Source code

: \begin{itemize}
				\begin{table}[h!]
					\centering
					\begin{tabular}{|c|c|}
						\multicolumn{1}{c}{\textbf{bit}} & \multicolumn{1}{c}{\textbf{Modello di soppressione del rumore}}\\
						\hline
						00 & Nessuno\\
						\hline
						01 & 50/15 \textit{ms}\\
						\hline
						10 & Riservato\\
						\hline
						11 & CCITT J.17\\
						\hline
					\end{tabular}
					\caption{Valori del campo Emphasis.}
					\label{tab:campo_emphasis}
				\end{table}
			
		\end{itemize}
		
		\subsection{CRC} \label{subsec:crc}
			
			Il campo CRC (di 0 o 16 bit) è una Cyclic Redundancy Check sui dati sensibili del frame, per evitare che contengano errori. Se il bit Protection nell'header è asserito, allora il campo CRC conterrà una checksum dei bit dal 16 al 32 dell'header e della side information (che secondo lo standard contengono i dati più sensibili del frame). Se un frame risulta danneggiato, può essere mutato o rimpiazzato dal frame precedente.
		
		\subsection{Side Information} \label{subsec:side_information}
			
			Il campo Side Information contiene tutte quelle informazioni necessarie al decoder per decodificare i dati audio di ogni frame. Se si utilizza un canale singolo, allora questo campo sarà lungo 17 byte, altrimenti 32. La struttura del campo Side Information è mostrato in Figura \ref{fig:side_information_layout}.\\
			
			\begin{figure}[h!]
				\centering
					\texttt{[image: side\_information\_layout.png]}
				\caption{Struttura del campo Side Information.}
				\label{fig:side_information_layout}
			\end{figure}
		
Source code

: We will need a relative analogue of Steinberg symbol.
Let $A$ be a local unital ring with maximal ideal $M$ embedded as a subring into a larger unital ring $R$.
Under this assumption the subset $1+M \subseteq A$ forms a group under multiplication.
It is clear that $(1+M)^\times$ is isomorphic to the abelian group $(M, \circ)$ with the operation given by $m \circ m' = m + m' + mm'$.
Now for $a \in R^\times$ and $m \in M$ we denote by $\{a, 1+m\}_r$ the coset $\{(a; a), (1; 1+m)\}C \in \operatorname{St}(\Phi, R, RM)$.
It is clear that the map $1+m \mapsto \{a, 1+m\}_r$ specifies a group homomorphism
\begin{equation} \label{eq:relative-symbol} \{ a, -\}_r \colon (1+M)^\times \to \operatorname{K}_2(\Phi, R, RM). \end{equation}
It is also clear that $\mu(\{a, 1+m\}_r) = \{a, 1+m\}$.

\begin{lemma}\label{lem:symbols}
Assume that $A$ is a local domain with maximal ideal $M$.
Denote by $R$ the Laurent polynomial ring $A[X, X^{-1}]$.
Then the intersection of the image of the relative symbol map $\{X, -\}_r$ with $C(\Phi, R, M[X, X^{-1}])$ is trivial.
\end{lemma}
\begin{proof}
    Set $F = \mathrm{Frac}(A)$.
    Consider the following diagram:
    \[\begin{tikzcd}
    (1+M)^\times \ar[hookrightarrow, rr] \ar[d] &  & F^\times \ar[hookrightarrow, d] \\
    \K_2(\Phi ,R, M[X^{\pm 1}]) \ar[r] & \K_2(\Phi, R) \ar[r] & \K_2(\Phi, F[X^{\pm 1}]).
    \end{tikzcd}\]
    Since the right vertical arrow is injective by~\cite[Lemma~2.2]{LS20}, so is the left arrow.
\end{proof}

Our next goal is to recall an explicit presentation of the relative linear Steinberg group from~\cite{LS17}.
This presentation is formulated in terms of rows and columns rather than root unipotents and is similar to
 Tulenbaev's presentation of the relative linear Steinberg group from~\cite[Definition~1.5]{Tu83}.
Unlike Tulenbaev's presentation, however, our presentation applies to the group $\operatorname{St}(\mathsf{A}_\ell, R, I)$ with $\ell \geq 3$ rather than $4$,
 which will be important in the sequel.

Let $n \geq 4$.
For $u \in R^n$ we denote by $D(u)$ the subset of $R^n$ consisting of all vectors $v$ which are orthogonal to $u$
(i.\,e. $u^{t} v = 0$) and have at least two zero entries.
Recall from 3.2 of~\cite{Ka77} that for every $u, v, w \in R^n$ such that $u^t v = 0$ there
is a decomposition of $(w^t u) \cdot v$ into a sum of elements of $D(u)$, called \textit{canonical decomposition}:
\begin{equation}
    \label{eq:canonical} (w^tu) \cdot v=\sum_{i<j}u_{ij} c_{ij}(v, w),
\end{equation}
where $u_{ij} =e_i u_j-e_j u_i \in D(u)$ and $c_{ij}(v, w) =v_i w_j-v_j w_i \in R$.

What the task asks: What is needed is an exact transcription of all the data.

Result:
Source code

: \begin{itemize}
				\begin{table}[h!]
					\centering
					\begin{tabular}{|c|c|}
						\multicolumn{1}{c}{\textbf{bit}} & \multicolumn{1}{c}{\textbf{Modello di soppressione del rumore}}\\
						\hline
						00 & Nessuno\\
						\hline
						01 & 50/15 \textit{ms}\\
						\hline
						10 & Riservato\\
						\hline
						11 & CCITT J.17\\
						\hline
					\end{tabular}
					\caption{Valori del campo Emphasis.}
					\label{tab:campo_emphasis}
				\end{table}
			
		\end{itemize}
		
		\subsection{CRC} \label{subsec:crc}
			
			Il campo CRC (di 0 o 16 bit) è una Cyclic Redundancy Check sui dati sensibili del frame, per evitare che contengano errori. Se il bit Protection nell'header è asserito, allora il campo CRC conterrà una checksum dei bit dal 16 al 32 dell'header e della side information (che secondo lo standard contengono i dati più sensibili del frame). Se un frame risulta danneggiato, può essere mutato o rimpiazzato dal frame precedente.
		
		\subsection{Side Information} \label{subsec:side_information}
			
			Il campo Side Information contiene tutte quelle informazioni necessarie al decoder per decodificare i dati audio di ogni frame. Se si utilizza un canale singolo, allora questo campo sarà lungo 17 byte, altrimenti 32. La struttura del campo Side Information è mostrato in Figura \ref{fig:side_information_layout}.\\
			
			\begin{figure}[h!]
				\centering
					\texttt{[image: side\_information\_layout.png]}
				\caption{Struttura del campo Side Information.}
				\label{fig:side_information_layout}
			\end{figure}
		
Source code

: We will need a relative analogue of Steinberg symbol.
Let $A$ be a local unital ring with maximal ideal $M$ embedded as a subring into a larger unital ring $R$.
Under this assumption the subset $1+M \subseteq A$ forms a group under multiplication.
It is clear that $(1+M)^\times$ is isomorphic to the abelian group $(M, \circ)$ with the operation given by $m \circ m' = m + m' + mm'$.
Now for $a \in R^\times$ and $m \in M$ we denote by $\{a, 1+m\}_r$ the coset $\{(a; a), (1; 1+m)\}C \in \operatorname{St}(\Phi, R, RM)$.
It is clear that the map $1+m \mapsto \{a, 1+m\}_r$ specifies a group homomorphism
\begin{equation} \label{eq:relative-symbol} \{ a, -\}_r \colon (1+M)^\times \to \operatorname{K}_2(\Phi, R, RM). \end{equation}
It is also clear that $\mu(\{a, 1+m\}_r) = \{a, 1+m\}$.

\begin{lemma}\label{lem:symbols}
Assume that $A$ is a local domain with maximal ideal $M$.
Denote by $R$ the Laurent polynomial ring $A[X, X^{-1}]$.
Then the intersection of the image of the relative symbol map $\{X, -\}_r$ with $C(\Phi, R, M[X, X^{-1}])$ is trivial.
\end{lemma}
\begin{proof}
    Set $F = \mathrm{Frac}(A)$.
    Consider the following diagram:
    \[\begin{tikzcd}
    (1+M)^\times \ar[hookrightarrow, rr] \ar[d] &  & F^\times \ar[hookrightarrow, d] \\
    \K_2(\Phi ,R, M[X^{\pm 1}]) \ar[r] & \K_2(\Phi, R) \ar[r] & \K_2(\Phi, F[X^{\pm 1}]).
    \end{tikzcd}\]
    Since the right vertical arrow is injective by~\cite[Lemma~2.2]{LS20}, so is the left arrow.
\end{proof}

Our next goal is to recall an explicit presentation of the relative linear Steinberg group from~\cite{LS17}.
This presentation is formulated in terms of rows and columns rather than root unipotents and is similar to
 Tulenbaev's presentation of the relative linear Steinberg group from~\cite[Definition~1.5]{Tu83}.
Unlike Tulenbaev's presentation, however, our presentation applies to the group $\operatorname{St}(\mathsf{A}_\ell, R, I)$ with $\ell \geq 3$ rather than $4$,
 which will be important in the sequel.

Let $n \geq 4$.
For $u \in R^n$ we denote by $D(u)$ the subset of $R^n$ consisting of all vectors $v$ which are orthogonal to $u$
(i.\,e. $u^{t} v = 0$) and have at least two zero entries.
Recall from 3.2 of~\cite{Ka77} that for every $u, v, w \in R^n$ such that $u^t v = 0$ there
is a decomposition of $(w^t u) \cdot v$ into a sum of elements of $D(u)$, called \textit{canonical decomposition}:
\begin{equation}
    \label{eq:canonical} (w^tu) \cdot v=\sum_{i<j}u_{ij} c_{ij}(v, w),
\end{equation}
where $u_{ij} =e_i u_j-e_j u_i \in D(u)$ and $c_{ij}(v, w) =v_i w_j-v_j w_i \in R$.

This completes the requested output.